Shadow Attorney-General Michael O’Brien agreed: “If this law had been in place at the time of the Lawyer X scandal, we never would have found out the truth. The Herald Sun would have been gagged and Victorians kept in the dark about one of the biggest legal scandals in our state’s history.”
By 2014, Victoria Police had for several years been critically analysing its use of a barrister who snitched on her clients.
A 2012 internal report by former chief commissioner Neil Comrie had been scathing of Gobbo’s use, but had led to almost no external oversight of the scandal.
The Independent Broad-based Anti-corruption Commission, the office of the Director of Public Prosecutions, and the Commonwealth DPP’s office had been drip-fed snippets of the greater scandal.
Indeed, warnings about Gobbo’s unconscionable choices dated as early as 2006 when Carl Williams, in a prison cell and facing convictions for four murders, wrote to the DPP and the Law Institute to accuse Gobbo, rightly, of unethical conflicts and double dealing.
As the royal commission many years later attested, nothing much eventuated from these highly secret inquiries.

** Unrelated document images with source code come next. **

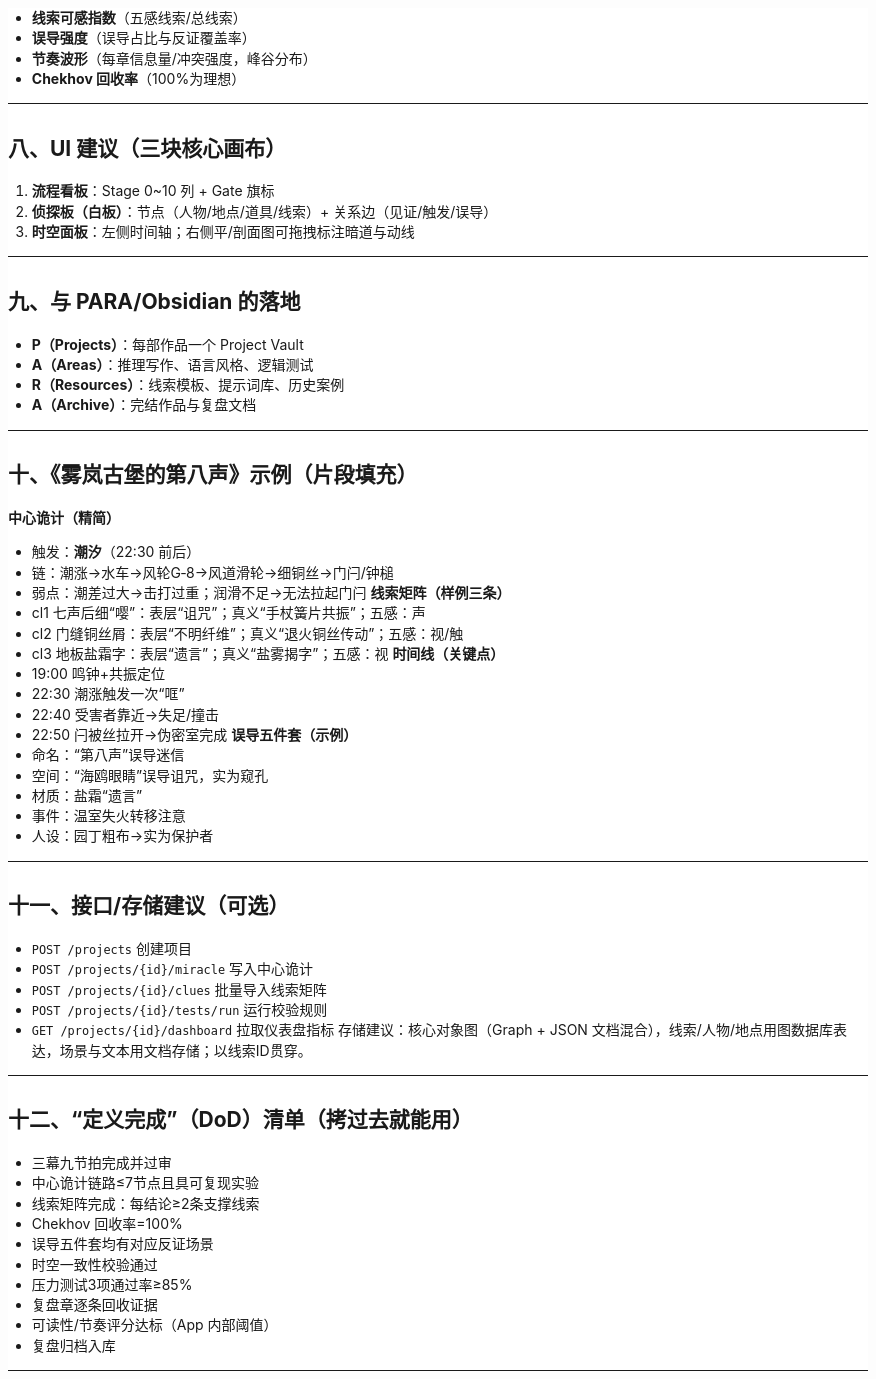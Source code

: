 * **线索可感指数**（五感线索\/总线索）
* **误导强度**（误导占比与反证覆盖率）
* **节奏波形**（每章信息量\/冲突强度，峰谷分布）
* **Chekhov 回收率**（100\%为理想）
***
## 八、UI 建议（三块核心画布）
1. **流程看板**：Stage 0\~10 列 \+ Gate 旗标
2. **侦探板（白板）**：节点（人物\/地点\/道具\/线索）\+ 关系边（见证\/触发\/误导）
3. **时空面板**：左侧时间轴；右侧平\/剖面图可拖拽标注暗道与动线
***
## 九、与 PARA\/Obsidian 的落地
* **P（Projects）**：每部作品一个 Project Vault
* **A（Areas）**：推理写作、语言风格、逻辑测试
* **R（Resources）**：线索模板、提示词库、历史案例
* **A（Archive）**：完结作品与复盘文档
***
## 十、《雾岚古堡的第八声》示例（片段填充）
**中心诡计（精简）**
* 触发：**潮汐**（22\:30 前后）
* 链：潮涨→水车→风轮G‑8→风道滑轮→细铜丝→门闩\/钟槌
* 弱点：潮差过大→击打过重；润滑不足→无法拉起门闩
**线索矩阵（样例三条）**
* cl1 七声后细“嘤”：表层“诅咒”；真义“手杖簧片共振”；五感：声
* cl2 门缝铜丝屑：表层“不明纤维”；真义“退火铜丝传动”；五感：视\/触
* cl3 地板盐霜字：表层“遗言”；真义“盐雾揭字”；五感：视
**时间线（关键点）**
* 19\:00 鸣钟\+共振定位
* 22\:30 潮涨触发一次“哐”
* 22\:40 受害者靠近→失足\/撞击
* 22\:50 闩被丝拉开→伪密室完成
**误导五件套（示例）**
* 命名：“第八声”误导迷信
* 空间：“海鸥眼睛”误导诅咒，实为窥孔
* 材质：盐霜“遗言”
* 事件：温室失火转移注意
* 人设：园丁粗布→实为保护者
***
## 十一、接口\/存储建议（可选）
* `POST /projects` 创建项目
* `POST /projects/{id}/miracle` 写入中心诡计
* `POST /projects/{id}/clues` 批量导入线索矩阵
* `POST /projects/{id}/tests/run` 运行校验规则
* `GET /projects/{id}/dashboard` 拉取仪表盘指标
存储建议：核心对象图（Graph \+ JSON 文档混合），线索\/人物\/地点用图数据库表达，场景与文本用文档存储；以线索ID贯穿。
***
## 十二、“定义完成”（DoD）清单（拷过去就能用）
*  三幕九节拍完成并过审
*  中心诡计链路≤7节点且具可复现实验
*  线索矩阵完成：每结论≥2条支撑线索
*  Chekhov 回收率\=100\%
*  误导五件套均有对应反证场景
*  时空一致性校验通过
*  压力测试3项通过率≥85\%
*  复盘章逐条回收证据
*  可读性\/节奏评分达标（App 内部阈值）
*  复盘归档入库
***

Nothing much happened until the Herald Sun began publishing the details of the dirty secret that courtroom judges had been misled in an elaborate operation spearheaded by the police force’s very secretive Source Development Unit.

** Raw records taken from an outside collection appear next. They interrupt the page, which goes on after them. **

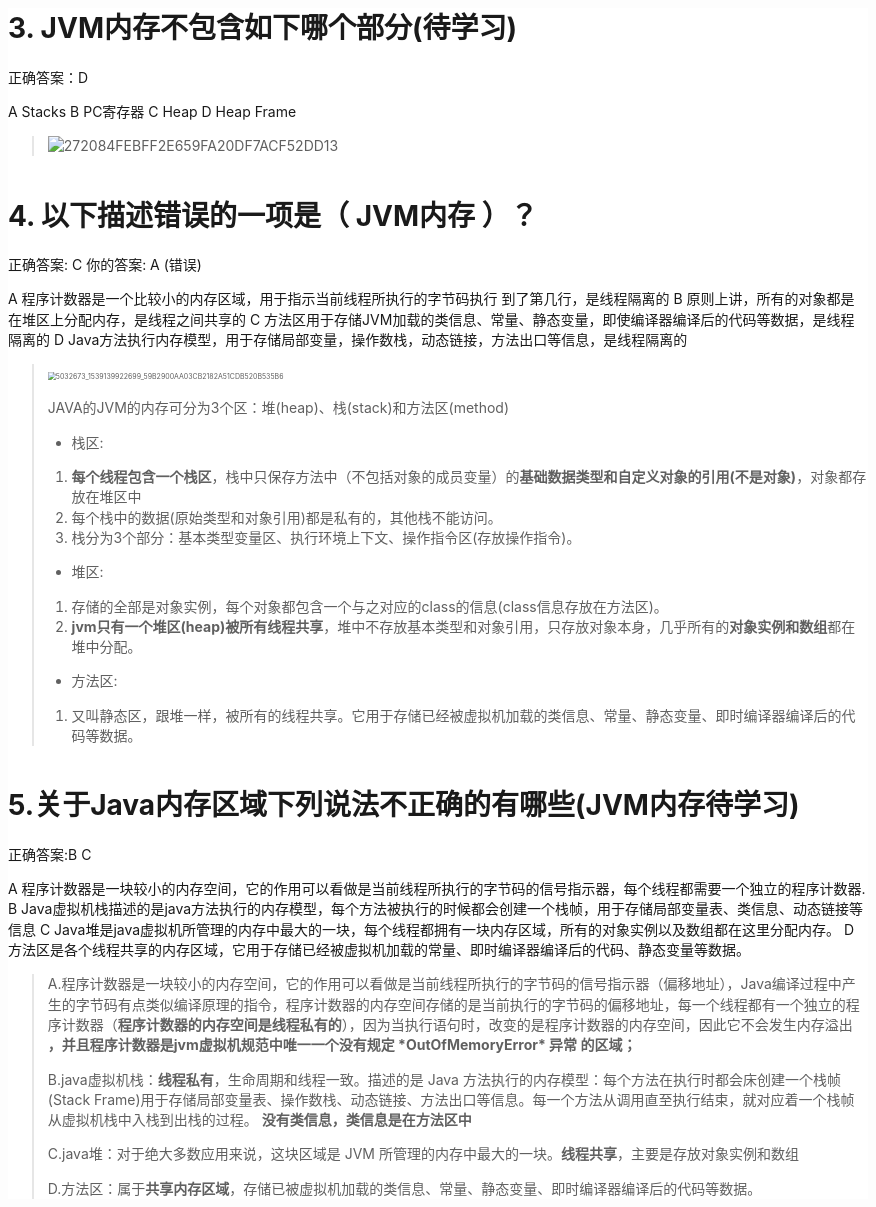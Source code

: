 # 3. JVM内存不包含如下哪个部分(待学习)

正确答案：D

A Stacks
B PC寄存器
C Heap
D Heap Frame

> ![272084FEBFF2E659FA20DF7ACF52DD13](https://wwhds-markdown-image.oss-cn-beijing.aliyuncs.com/272084FEBFF2E659FA20DF7ACF52DD13.png)

# 4. 以下描述错误的一项是（ JVM内存 ）？

正确答案: C  你的答案: A (错误)

A 程序计数器是一个比较小的内存区域，用于指示当前线程所执行的字节码执行  到了第几行，是线程隔离的
B 原则上讲，所有的对象都是在堆区上分配内存，是线程之间共享的
C 方法区用于存储JVM加载的类信息、常量、静态变量，即使编译器编译后的代码等数据，是线程隔离的
D Java方法执行内存模型，用于存储局部变量，操作数栈，动态链接，方法出口等信息，是线程隔离的

> <img src="https://wwhds-markdown-image.oss-cn-beijing.aliyuncs.com/5032673_1539139922699_59B2900AA03CB2182A51CDB520B535B6.png" alt="5032673_1539139922699_59B2900AA03CB2182A51CDB520B535B6" style="zoom: 50%;" />
>
> JAVA的JVM的内存可分为3个区：堆(heap)、栈(stack)和方法区(method)
>
> - 栈区:
>
> 1. **每个线程包含一个栈区**，栈中只保存方法中（不包括对象的成员变量）的**基础数据类型和自定义对象的引用(不是对象)**，对象都存放在堆区中
> 2. 每个栈中的数据(原始类型和对象引用)都是私有的，其他栈不能访问。
> 3. 栈分为3个部分：基本类型变量区、执行环境上下文、操作指令区(存放操作指令)。
>
> - 堆区:
>
> 1. 存储的全部是对象实例，每个对象都包含一个与之对应的class的信息(class信息存放在方法区)。
> 2. **jvm只有一个堆区(heap)被所有线程共享**，堆中不存放基本类型和对象引用，只存放对象本身，几乎所有的**对象实例和数组**都在堆中分配。
>
> - 方法区:
>
> 1. 又叫静态区，跟堆一样，被所有的线程共享。它用于存储已经被虚拟机加载的类信息、常量、静态变量、即时编译器编译后的代码等数据。

# 5.关于Java内存区域下列说法不正确的有哪些(JVM内存待学习)  

正确答案:B C                                    

A 程序计数器是一块较小的内存空间，它的作用可以看做是当前线程所执行的字节码的信号指示器，每个线程都需要一个独立的程序计数器.
B Java虚拟机栈描述的是java方法执行的内存模型，每个方法被执行的时候都会创建一个栈帧，用于存储局部变量表、类信息、动态链接等信息
C Java堆是java虚拟机所管理的内存中最大的一块，每个线程都拥有一块内存区域，所有的对象实例以及数组都在这里分配内存。
D 方法区是各个线程共享的内存区域，它用于存储已经被虚拟机加载的常量、即时编译器编译后的代码、静态变量等数据。                       

> A.程序计数器是一块较小的内存空间，它的作用可以看做是当前线程所执行的字节码的信号指示器（偏移地址），Java编译过程中产生的字节码有点类似编译原理的指令，程序计数器的内存空间存储的是当前执行的字节码的偏移地址，每一个线程都有一个独立的程序计数器（**程序计数器的内存空间是线程私有的**），因为当执行语句时，改变的是程序计数器的内存空间，因此它不会发生内存溢出 **，并且程序计数器是jvm虚拟机规范中唯一一个没有规定 \*OutOfMemoryError\* 异常 的区域；** 
>
> B.java虚拟机栈：**线程私有**，生命周期和线程一致。描述的是 Java 方法执行的内存模型：每个方法在执行时都会床创建一个栈帧(Stack Frame)用于存储局部变量表、操作数栈、动态链接、方法出口等信息。每一个方法从调用直至执行结束，就对应着一个栈帧从虚拟机栈中入栈到出栈的过程。 **没有类信息，类信息是在方法区中**
>
> C.java堆：对于绝大多数应用来说，这块区域是 JVM 所管理的内存中最大的一块。**线程共享**，主要是存放对象实例和数组
>
> D.方法区：属于**共享内存区域**，存储已被虚拟机加载的类信息、常量、静态变量、即时编译器编译后的代码等数据。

Questions of safety for informers, who are generally motivated by self-preservation, reward or an avoidance of jail term, are wrestled with by police departments and security agencies worldwide.

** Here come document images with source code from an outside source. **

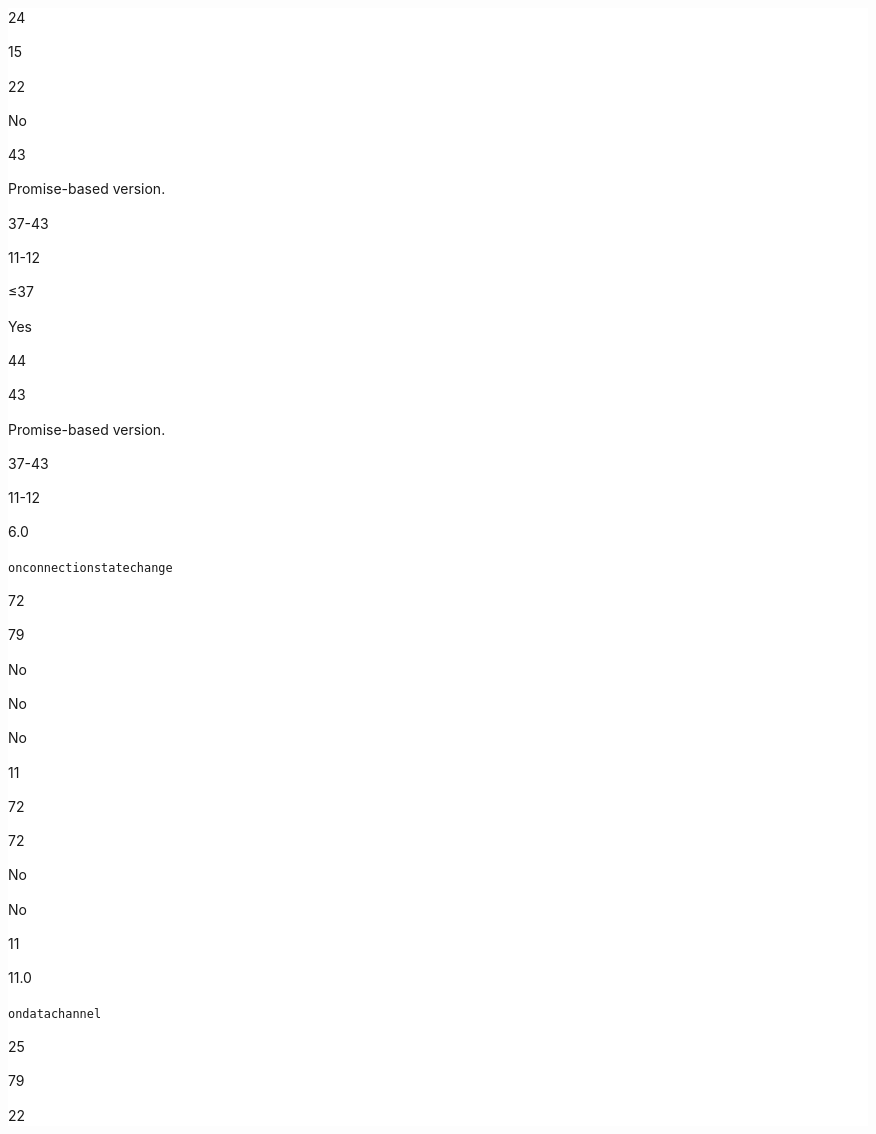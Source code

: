 24

15

22

No

43

Promise-based version.

37-43

11-12

≤37

Yes

44

43

Promise-based version.

37-43

11-12

6.0

`onconnectionstatechange`

72

79

No

No

No

11

72

72

No

No

11

11.0

`ondatachannel`

25

79

22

The difference here, of course, is that no other agency is thought to have engaged a lawyer to systemically snitch against their own clients, leading to the question of whether dozens if not hundreds of convictions ought to be overturned.
The unsolved story of the murders of Terry Hodson and his wife Christine in 2004, after the former’s police informer status became common knowledge in criminal circles, underscores the need for robust controls.
The sad tale raises many conundrums, as applied by the proposed laws, given that the investigation into Hodson deaths was skewered by the priority of keeping Gobbo’s informer status a secret (which also impeded scrutiny of questionable police practices, such as green-lighting Terry Hodson to sell huge amounts of illicit drugs).
Under the new laws, would it be an offence to report that Hodson the informer was possibly murdered because he was an informer?
Victoria Police’s approach to the royal commission was less than forthcoming, a kind of cultural amnesia the public also witnessed in hotel quarantine hearings, when no one from Premier Dan Andrews down claimed to know who was responsible for a Covid policy that directly led to 800-odd deaths.
The police fought to withhold secrets, including its steadfast refusal to divulge the names of 11 secret informers requested by the commission.
Some police members said they could not remember; some refused to recognise the ethical morass of using a lawyer to snitch on her clients, notwithstanding that such a brazen choice has already seen two men – Faruk Orman and Zlate Cvetanovski - have their convictions overturned, while others, such as Tony Mokbel, clamour for prison release.
The Office of the Special Investigator was set up, as recommended by the royal commission, to examine whether police officers perverted the course of justice in their use of Gobbo.
Yet after 12 months, retired High Court judge Geoff Nettle reported little progress, citing contested access to crucial documents held by agencies such as Victoria Police.
The proposed laws appear to arm Victoria Police with informer protections, certainly, but to also cover up egregious abuses of secret power. Just as the force tried to bury the Lawyer X scandal.
As Johnston has said: “This wasn’t corruption with cash in brown paper bags as it was in Queensland. Potentially ... this was corruption at a far grander scale, at a systemic scale, and a far more damaging scale.”
And the public had the right to know.